What's that mean? It means BC's pitching better show up and perform as it should. A poor outing would be devastating in the court of public opinion, even against a good-hitting statistical team if that team hasn't played anybody.
On The Bump
If Harvard's going to lose this game, it's because their pitching staff, quite honestly, stinks. The majority of the Crimson's pitching staff's been roughed up badly this year, and only three pitchers have ERAs under 3.00. Kevin Rex has 13 innings on his arm in six appearances, and his 2-0 record, 0.69 ERA is impressive considering his limited work. After him, Joey Sliepka and Shaun (No Relation) Rubin haven't allowed a run, but they've combined for three innings of work.
There's a lot of bloated numbers on this staff, which is a problem. Also a problem is the Ivy League schedule - because the weekend involves four seven-inning games, the Crimson have to have four starters. That shortens the back end of the bullpen. That the pitching staff struggles and lacks the middle relief is going to be something that plays into a strong BC lineup.
Without Chris Shaw in the regular lineup, we maybe shouldn't expect BC to cream the ball the way they could clear bases before. But expect a fine showing regardless. This Eagle lineup, top to bottom, might be among the best at the dish in comparison to some of the ones we've seen. I believe they're starting to adjust to life without Shaw, and this will go a long way to building that on-the-fly foundation.
UCF is at Miami in a game between ranked Florida-based teams. I'd keep an eye on that one.
Charlotte is at NC State in what might be a trap game, and UNC-Asheville heads to Chapel Hill to take on the Tar Heels.
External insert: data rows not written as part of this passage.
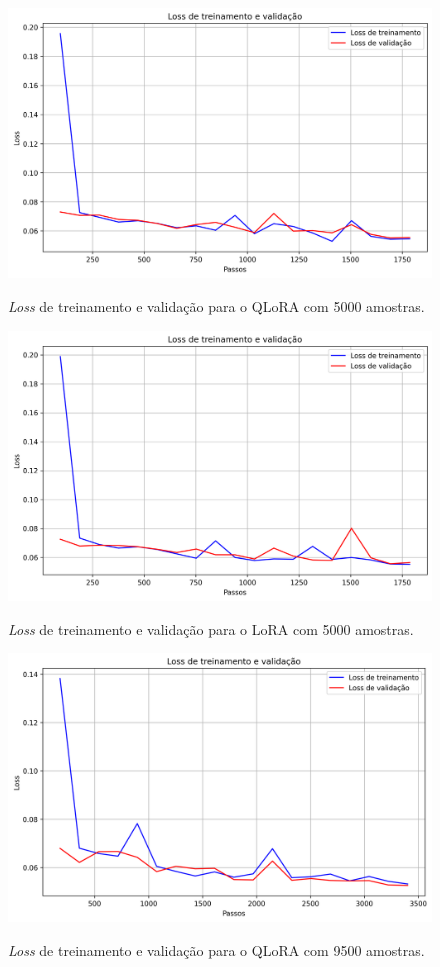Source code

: \begin{figure}[ht]
    \centering
    \caption{\small \textit{Loss} de treinamento e validação para o \ac{QLoRA} com 5000 amostras.}
    \includegraphics[width=0.725\columnwidth,keepaspectratio]{images/loss_qlora_5000.png}
    \label{fig:loss_qlora_5000}
\end{figure}

\clearpage

\begin{figure}[ht]
    \centering
    \caption{\small \textit{Loss} de treinamento e validação para o \ac{LoRA} com 5000 amostras.}
    \includegraphics[width=0.725\columnwidth,keepaspectratio]{images/loss_lora_5000.png}
    \label{fig:loss_lora_5000}
\end{figure}

\begin{figure}[ht]
    \centering
    \caption{\small \textit{Loss} de treinamento e validação para o \ac{QLoRA} com 9500 amostras.}
    \includegraphics[width=0.725\columnwidth,keepaspectratio]{images/loss_qlora_9500.png}
    \label{fig:loss_qlora_9500}
\end{figure}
Music To Listen To As You Sip Brandy For The Harvard Game
Sixx A.M. - This Is Gonna Hurt.
I hate losing to Harvard. So either lower some hurt on them or face the pain yourself.
Fun Fact Of The Week
Back when the regionals were played out with Districts in the 60s and 70s, Harvard went to four College World Series between 1968 and 1974. That included back-to-back appearances in '73 and '74.
In 1968, their coach infamously threatened to accelerate his retirement if the NCAA didn't reschedule around the Harvard exam schedule. The NCAA relented (I have no idea why), and Harvard went onto win their regional.
Harvard - always changing the rules to what best suits them because they're goddamned Harvard and do what they want, that's why.
I hate losing to Harvard. Did I mention that already?
I think the Crimson's pitching staff is bad enough to allow the Eagles a good shot to really do some damage. This one gets ugly, but BC pulls away with a win.